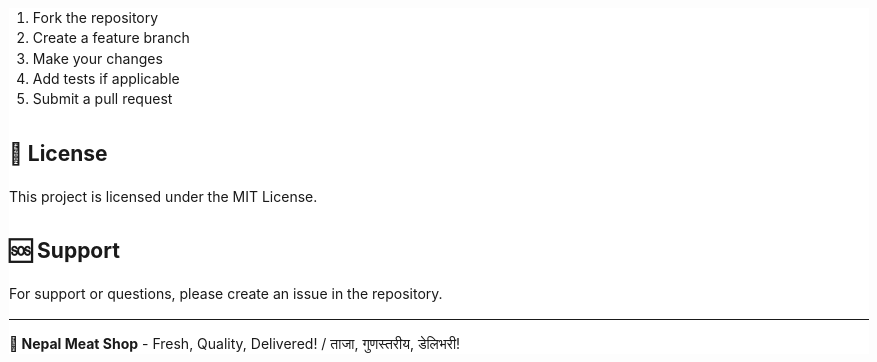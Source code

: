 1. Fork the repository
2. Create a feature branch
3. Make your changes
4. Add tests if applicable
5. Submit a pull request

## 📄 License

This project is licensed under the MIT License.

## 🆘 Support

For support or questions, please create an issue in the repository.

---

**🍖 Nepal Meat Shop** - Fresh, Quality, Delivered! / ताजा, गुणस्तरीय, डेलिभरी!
-- -- --
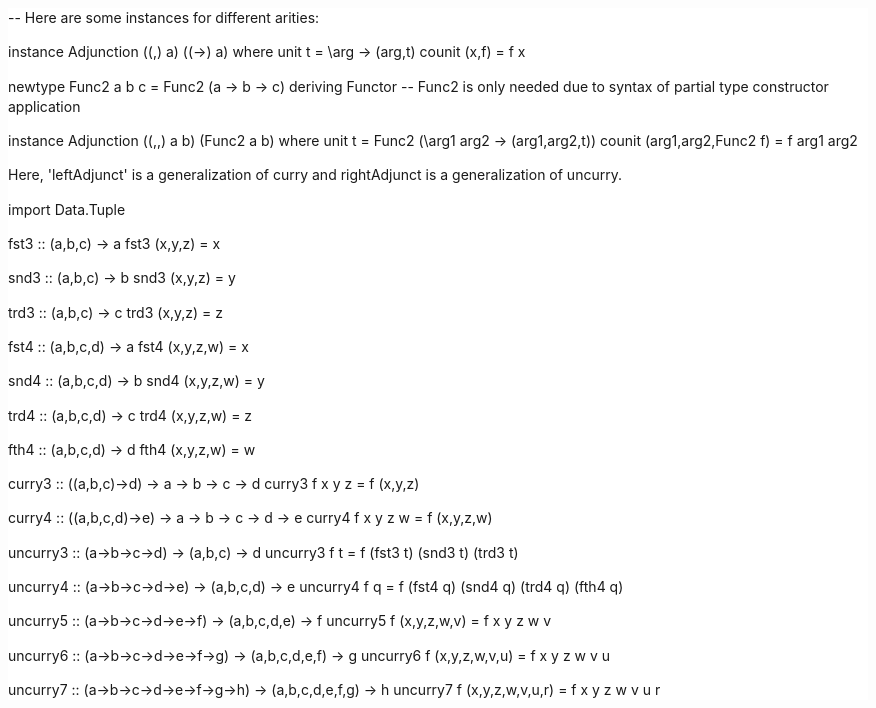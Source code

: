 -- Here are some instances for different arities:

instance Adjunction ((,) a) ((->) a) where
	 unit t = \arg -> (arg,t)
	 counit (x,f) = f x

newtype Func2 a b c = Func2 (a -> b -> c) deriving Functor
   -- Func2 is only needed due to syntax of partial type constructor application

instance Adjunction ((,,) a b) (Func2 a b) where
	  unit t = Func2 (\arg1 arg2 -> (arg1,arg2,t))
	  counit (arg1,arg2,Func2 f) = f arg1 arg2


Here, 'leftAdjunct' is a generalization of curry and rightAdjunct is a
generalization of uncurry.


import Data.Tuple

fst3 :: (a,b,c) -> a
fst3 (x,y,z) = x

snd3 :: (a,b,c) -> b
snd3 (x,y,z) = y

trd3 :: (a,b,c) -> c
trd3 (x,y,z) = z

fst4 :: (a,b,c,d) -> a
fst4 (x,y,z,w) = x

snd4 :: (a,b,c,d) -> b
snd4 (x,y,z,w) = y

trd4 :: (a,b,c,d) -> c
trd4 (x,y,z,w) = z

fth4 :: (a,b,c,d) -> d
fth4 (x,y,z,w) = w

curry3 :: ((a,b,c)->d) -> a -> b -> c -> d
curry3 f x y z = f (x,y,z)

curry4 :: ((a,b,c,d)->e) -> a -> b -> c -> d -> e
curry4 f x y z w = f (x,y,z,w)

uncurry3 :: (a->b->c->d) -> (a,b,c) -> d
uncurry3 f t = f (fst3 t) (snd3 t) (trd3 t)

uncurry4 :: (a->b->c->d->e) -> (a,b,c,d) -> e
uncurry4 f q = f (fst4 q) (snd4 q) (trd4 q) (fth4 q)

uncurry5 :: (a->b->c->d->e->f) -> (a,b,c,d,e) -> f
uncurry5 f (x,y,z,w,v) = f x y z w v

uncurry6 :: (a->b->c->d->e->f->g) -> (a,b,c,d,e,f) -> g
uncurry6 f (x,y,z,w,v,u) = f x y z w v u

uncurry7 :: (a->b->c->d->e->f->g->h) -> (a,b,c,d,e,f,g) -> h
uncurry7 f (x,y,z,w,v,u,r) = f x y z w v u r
-- -- --
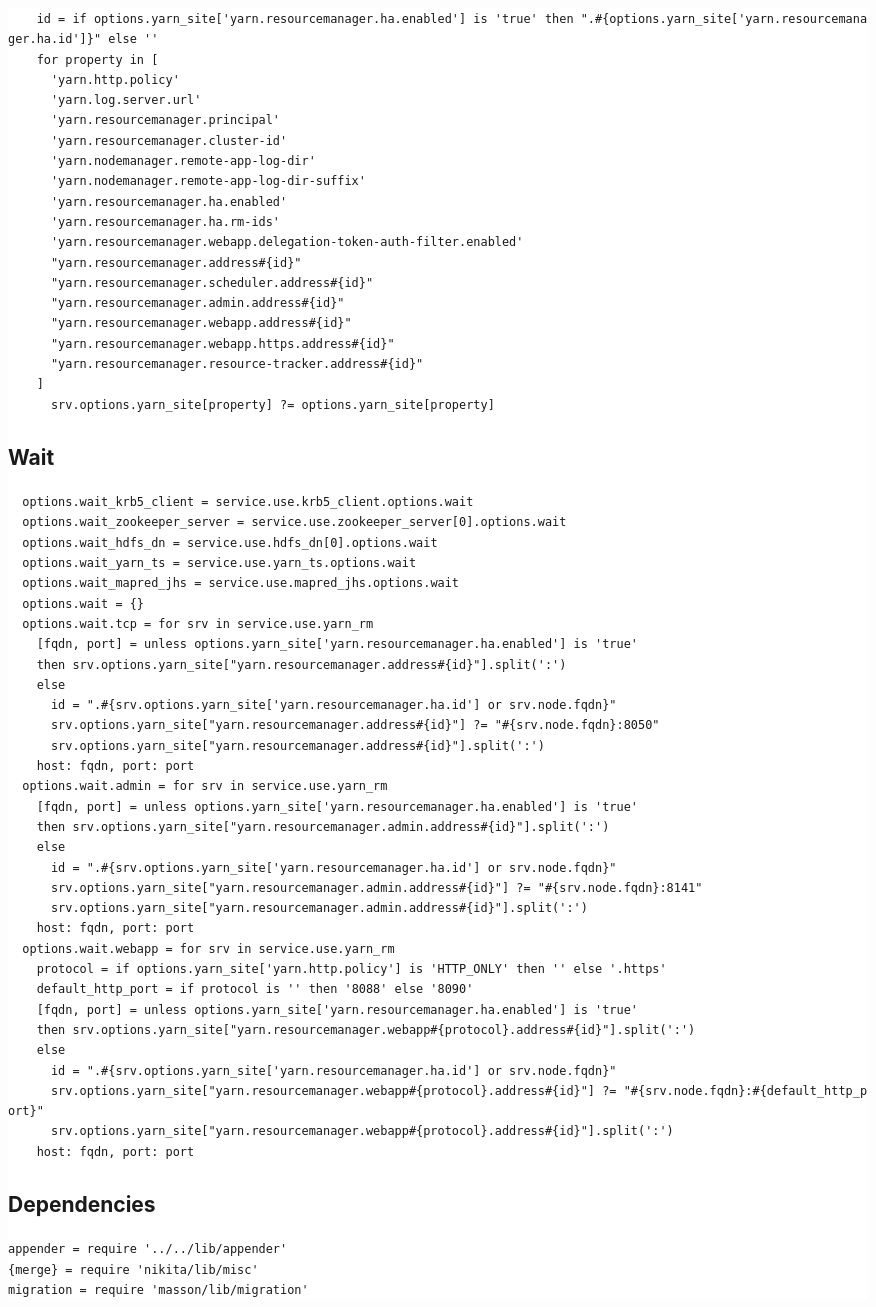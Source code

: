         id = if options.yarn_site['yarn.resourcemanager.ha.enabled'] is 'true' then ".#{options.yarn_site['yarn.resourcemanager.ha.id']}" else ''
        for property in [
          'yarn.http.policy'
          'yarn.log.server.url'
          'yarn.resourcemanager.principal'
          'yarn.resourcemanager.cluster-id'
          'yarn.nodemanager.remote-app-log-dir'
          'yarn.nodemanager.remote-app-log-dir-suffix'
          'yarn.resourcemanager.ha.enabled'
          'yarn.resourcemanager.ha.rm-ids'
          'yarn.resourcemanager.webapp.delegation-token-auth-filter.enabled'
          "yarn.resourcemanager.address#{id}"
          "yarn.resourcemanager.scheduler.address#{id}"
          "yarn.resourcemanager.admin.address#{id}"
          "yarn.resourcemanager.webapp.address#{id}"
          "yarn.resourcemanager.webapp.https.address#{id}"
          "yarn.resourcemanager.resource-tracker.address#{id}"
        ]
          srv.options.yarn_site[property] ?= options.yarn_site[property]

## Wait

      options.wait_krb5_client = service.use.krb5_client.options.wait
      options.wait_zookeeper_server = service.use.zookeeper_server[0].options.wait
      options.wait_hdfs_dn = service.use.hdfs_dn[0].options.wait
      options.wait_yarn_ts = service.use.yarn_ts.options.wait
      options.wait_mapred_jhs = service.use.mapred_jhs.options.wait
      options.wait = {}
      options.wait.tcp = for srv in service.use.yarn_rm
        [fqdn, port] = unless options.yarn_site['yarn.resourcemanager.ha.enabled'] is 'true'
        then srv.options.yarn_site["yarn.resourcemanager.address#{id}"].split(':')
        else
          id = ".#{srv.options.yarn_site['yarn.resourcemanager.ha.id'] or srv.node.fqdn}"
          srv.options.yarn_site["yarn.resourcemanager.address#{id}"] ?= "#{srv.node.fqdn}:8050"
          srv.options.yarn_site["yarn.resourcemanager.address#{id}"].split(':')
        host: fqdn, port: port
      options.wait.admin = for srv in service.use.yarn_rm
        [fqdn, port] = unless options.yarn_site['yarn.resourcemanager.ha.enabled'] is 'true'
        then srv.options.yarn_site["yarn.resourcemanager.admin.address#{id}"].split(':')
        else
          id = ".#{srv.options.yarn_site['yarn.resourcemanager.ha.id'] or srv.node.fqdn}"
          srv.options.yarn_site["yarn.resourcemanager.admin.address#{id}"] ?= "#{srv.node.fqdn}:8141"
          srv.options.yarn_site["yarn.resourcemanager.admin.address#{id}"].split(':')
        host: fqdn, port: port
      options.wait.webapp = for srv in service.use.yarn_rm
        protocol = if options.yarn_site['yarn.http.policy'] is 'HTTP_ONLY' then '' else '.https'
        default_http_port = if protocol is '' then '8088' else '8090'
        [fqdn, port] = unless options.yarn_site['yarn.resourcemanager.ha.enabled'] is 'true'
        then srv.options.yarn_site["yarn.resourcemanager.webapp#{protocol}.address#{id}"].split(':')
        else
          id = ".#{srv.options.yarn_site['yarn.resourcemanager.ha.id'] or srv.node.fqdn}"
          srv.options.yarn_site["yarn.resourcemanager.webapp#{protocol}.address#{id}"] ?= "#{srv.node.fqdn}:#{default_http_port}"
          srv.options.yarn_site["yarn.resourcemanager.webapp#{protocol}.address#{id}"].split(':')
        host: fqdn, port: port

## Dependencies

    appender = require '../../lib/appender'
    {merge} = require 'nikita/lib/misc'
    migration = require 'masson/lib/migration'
-- -- --
[YOUR TASK] From the entries above, extract only the lines running from the one containing "For support or" through the one containing "ताजा, गुणस्तरीय, डेलिभरी!", inclusive.

[ANSWER SPACE]
For support or questions, please create an issue in the repository.

---

**🍖 Nepal Meat Shop** - Fresh, Quality, Delivered! / ताजा, गुणस्तरीय, डेलिभरी!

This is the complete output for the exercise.